WORK INSTRUCTION: Lines below that include the word "passes" should each be copied.
START SUPPLIED DATA
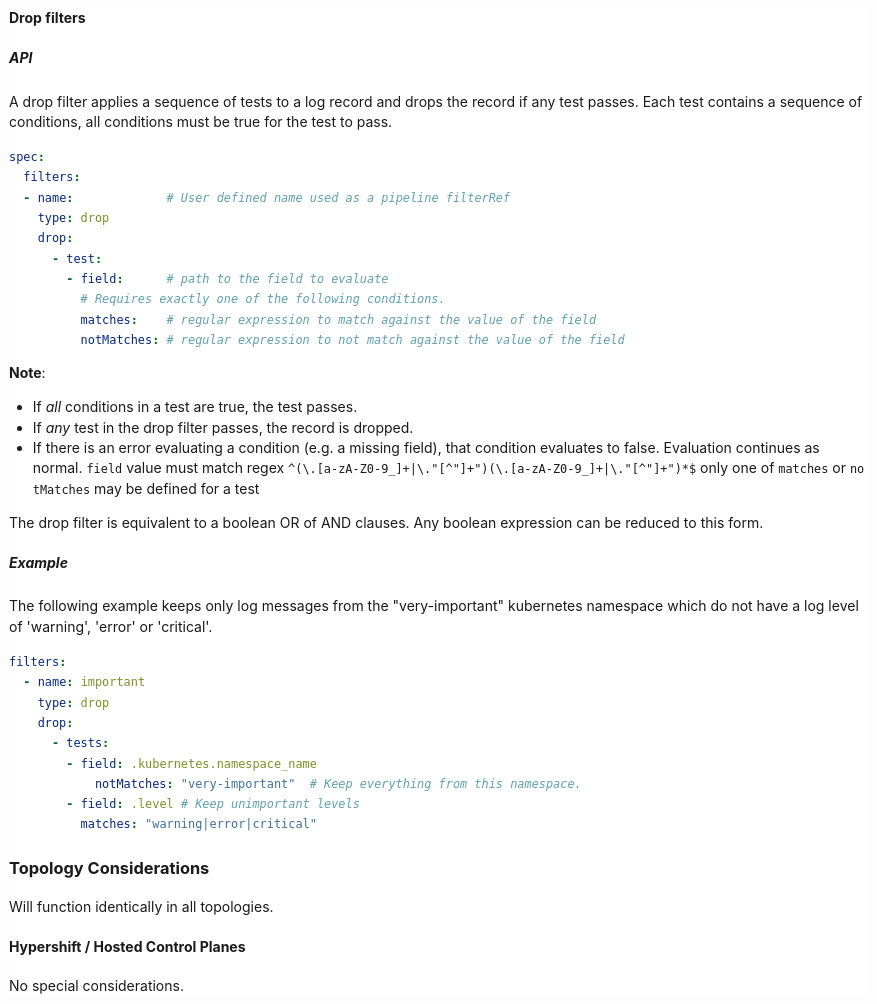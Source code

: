 #### Drop filters

##### API

A drop filter applies a sequence of tests to a log record and drops the record if any test passes.
Each test contains a sequence of conditions, all conditions must be true for the test to pass.

``` yaml
spec:
  filters:
  - name:             # User defined name used as a pipeline filterRef
    type: drop
    drop:
      - test:
        - field:      # path to the field to evaluate
          # Requires exactly one of the following conditions.
          matches:    # regular expression to match against the value of the field
          notMatches: # regular expression to not match against the value of the field
```

**Note**:
- If _all_ conditions in a test are true, the test passes.
- If _any_ test in the drop filter passes, the record is dropped.
- If there is an error evaluating a condition (e.g. a missing field), that condition evaluates to false.
  Evaluation continues as normal.
  `field` value must match regex `^(\.[a-zA-Z0-9_]+|\."[^"]+")(\.[a-zA-Z0-9_]+|\."[^"]+")*$`
  only one of `matches` or `notMatches` may be defined for a test

The drop filter is equivalent to a boolean OR of AND clauses. Any boolean expression can be reduced to this form.

##### Example

The following example keeps only log messages from the "very-important" kubernetes namespace which do not have a log level of 'warning', 'error' or 'critical'.

``` yaml
filters:
  - name: important
    type: drop
    drop:
      - tests:
        - field: .kubernetes.namespace_name
            notMatches: "very-important"  # Keep everything from this namespace.
        - field: .level # Keep unimportant levels
          matches: "warning|error|critical"
```

### Topology Considerations

Will function identically in all topologies.

#### Hypershift / Hosted Control Planes
No special considerations.
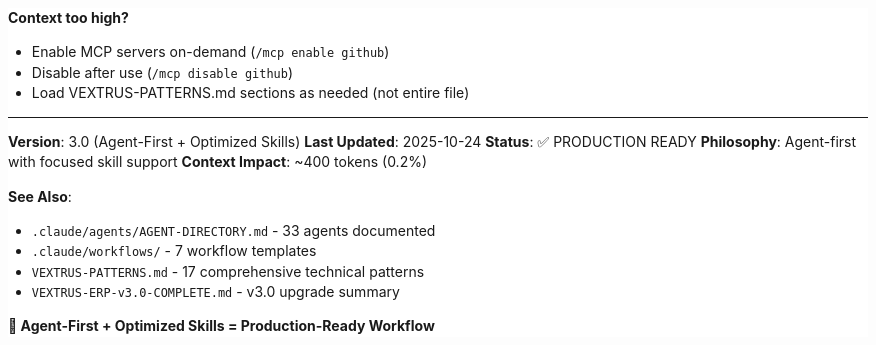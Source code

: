 **Context too high?**
- Enable MCP servers on-demand (`/mcp enable github`)
- Disable after use (`/mcp disable github`)
- Load VEXTRUS-PATTERNS.md sections as needed (not entire file)

---

**Version**: 3.0 (Agent-First + Optimized Skills)
**Last Updated**: 2025-10-24
**Status**: ✅ PRODUCTION READY
**Philosophy**: Agent-first with focused skill support
**Context Impact**: ~400 tokens (0.2%)

**See Also**:
- `.claude/agents/AGENT-DIRECTORY.md` - 33 agents documented
- `.claude/workflows/` - 7 workflow templates
- `VEXTRUS-PATTERNS.md` - 17 comprehensive technical patterns
- `VEXTRUS-ERP-v3.0-COMPLETE.md` - v3.0 upgrade summary

**🚀 Agent-First + Optimized Skills = Production-Ready Workflow**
END SUPPLIED DATA
ANSWER SECTION:
A drop filter applies a sequence of tests to a log record and drops the record if any test passes.
- If _all_ conditions in a test are true, the test passes.
- If _any_ test in the drop filter passes, the record is dropped.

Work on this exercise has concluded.